- _Material for the task_
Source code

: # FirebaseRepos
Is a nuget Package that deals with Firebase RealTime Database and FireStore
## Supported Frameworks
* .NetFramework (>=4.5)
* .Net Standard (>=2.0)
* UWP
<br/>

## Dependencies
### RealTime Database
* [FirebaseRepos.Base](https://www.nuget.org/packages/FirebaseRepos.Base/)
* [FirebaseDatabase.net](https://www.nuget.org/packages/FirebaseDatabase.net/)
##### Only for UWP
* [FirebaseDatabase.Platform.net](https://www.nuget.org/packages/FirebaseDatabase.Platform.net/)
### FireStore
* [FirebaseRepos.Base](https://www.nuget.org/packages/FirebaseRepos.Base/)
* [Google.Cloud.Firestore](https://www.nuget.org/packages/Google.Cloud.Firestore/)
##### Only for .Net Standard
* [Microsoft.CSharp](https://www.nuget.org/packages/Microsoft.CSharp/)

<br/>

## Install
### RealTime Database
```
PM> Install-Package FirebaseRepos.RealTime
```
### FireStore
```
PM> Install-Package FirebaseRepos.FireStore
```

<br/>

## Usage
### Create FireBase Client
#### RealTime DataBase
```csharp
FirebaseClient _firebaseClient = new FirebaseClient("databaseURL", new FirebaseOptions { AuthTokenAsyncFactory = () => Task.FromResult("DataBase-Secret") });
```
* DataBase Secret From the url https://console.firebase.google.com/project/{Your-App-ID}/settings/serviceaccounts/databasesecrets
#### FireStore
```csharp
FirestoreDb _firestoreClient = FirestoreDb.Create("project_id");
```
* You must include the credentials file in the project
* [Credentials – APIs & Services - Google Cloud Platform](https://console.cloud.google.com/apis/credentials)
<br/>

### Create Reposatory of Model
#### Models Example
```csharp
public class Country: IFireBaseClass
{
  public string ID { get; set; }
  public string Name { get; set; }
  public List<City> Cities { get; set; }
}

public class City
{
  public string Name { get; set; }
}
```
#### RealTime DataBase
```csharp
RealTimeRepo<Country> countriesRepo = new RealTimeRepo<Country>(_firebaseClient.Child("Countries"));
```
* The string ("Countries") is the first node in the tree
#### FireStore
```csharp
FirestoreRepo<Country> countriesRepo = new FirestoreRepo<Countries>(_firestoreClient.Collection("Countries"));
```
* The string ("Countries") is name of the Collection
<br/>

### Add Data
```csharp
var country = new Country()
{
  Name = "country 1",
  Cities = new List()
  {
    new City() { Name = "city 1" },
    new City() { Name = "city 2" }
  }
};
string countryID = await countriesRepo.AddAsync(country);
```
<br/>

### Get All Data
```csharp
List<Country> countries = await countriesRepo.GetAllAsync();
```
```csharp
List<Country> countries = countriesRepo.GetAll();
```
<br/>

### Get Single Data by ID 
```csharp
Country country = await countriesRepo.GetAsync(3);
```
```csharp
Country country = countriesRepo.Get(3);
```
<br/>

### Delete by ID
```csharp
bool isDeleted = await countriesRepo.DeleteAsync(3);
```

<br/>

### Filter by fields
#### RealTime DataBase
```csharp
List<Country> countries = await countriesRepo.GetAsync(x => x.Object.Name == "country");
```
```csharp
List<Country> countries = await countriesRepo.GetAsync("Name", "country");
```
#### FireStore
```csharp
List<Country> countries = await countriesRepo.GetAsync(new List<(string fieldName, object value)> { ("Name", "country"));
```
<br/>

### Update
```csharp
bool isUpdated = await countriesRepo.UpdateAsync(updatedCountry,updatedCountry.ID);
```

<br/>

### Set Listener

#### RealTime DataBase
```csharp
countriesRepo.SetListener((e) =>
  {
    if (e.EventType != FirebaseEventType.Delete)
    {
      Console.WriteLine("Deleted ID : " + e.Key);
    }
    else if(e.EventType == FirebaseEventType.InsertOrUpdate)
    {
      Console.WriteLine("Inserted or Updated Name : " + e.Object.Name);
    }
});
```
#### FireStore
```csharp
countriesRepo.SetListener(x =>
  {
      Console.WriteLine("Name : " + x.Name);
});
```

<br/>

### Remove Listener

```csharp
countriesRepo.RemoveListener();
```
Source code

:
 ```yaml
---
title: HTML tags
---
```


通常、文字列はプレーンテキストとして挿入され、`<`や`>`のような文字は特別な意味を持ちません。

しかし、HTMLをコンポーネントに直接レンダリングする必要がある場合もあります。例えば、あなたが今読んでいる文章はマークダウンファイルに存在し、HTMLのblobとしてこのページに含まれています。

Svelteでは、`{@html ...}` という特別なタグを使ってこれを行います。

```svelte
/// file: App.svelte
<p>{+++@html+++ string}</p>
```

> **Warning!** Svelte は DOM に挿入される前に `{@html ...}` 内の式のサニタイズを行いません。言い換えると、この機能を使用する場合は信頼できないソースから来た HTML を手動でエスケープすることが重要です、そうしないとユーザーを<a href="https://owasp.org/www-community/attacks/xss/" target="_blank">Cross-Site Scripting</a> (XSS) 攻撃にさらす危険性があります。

- _Directions for this task_
Your task is to copy each line of the listing that holds the word "class".

- _Exercise solution_
public class Country: IFireBaseClass
public class City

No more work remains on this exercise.